■ **Dataset excerpts**
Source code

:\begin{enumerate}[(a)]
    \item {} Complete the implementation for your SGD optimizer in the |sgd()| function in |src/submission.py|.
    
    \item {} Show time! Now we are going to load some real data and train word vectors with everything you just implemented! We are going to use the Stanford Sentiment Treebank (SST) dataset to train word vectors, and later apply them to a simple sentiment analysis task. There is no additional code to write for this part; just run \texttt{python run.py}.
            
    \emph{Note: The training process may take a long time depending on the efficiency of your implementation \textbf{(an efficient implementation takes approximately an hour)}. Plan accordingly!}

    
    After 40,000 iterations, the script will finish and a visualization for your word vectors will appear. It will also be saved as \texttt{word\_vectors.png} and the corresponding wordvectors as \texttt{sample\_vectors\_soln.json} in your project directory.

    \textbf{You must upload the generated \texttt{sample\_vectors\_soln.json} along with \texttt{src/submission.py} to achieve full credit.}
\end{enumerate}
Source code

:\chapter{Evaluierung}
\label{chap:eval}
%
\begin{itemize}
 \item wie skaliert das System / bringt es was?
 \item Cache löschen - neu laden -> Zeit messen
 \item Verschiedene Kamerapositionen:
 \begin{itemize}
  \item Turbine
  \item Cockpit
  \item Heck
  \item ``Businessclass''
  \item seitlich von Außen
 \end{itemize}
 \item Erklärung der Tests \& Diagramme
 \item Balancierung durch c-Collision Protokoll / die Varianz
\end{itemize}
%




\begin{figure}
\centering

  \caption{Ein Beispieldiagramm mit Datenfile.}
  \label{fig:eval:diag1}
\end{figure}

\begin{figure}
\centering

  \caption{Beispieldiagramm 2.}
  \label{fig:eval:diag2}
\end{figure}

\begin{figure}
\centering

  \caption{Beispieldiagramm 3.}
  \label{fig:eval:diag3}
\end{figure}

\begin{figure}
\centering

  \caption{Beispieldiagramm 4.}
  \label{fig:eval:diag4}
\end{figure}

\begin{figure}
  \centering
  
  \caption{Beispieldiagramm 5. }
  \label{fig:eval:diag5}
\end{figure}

■ **What you have to do**
Transcribe only the trailing portion of the entries above: the line that contains "bringt es was?" and each line after it.

■ **Response to the exercise**
 \item wie skaliert das System / bringt es was?
 \item Cache löschen - neu laden -> Zeit messen
 \item Verschiedene Kamerapositionen:
 \begin{itemize}
  \item Turbine
  \item Cockpit
  \item Heck
  \item ``Businessclass''
  \item seitlich von Außen
 \end{itemize}
 \item Erklärung der Tests \& Diagramme
 \item Balancierung durch c-Collision Protokoll / die Varianz
\end{itemize}
%




\begin{figure}
\centering

  \caption{Ein Beispieldiagramm mit Datenfile.}
  \label{fig:eval:diag1}
\end{figure}

\begin{figure}
\centering

  \caption{Beispieldiagramm 2.}
  \label{fig:eval:diag2}
\end{figure}

\begin{figure}
\centering

  \caption{Beispieldiagramm 3.}
  \label{fig:eval:diag3}
\end{figure}

\begin{figure}
\centering

  \caption{Beispieldiagramm 4.}
  \label{fig:eval:diag4}
\end{figure}

\begin{figure}
  \centering
  
  \caption{Beispieldiagramm 5. }
  \label{fig:eval:diag5}
\end{figure}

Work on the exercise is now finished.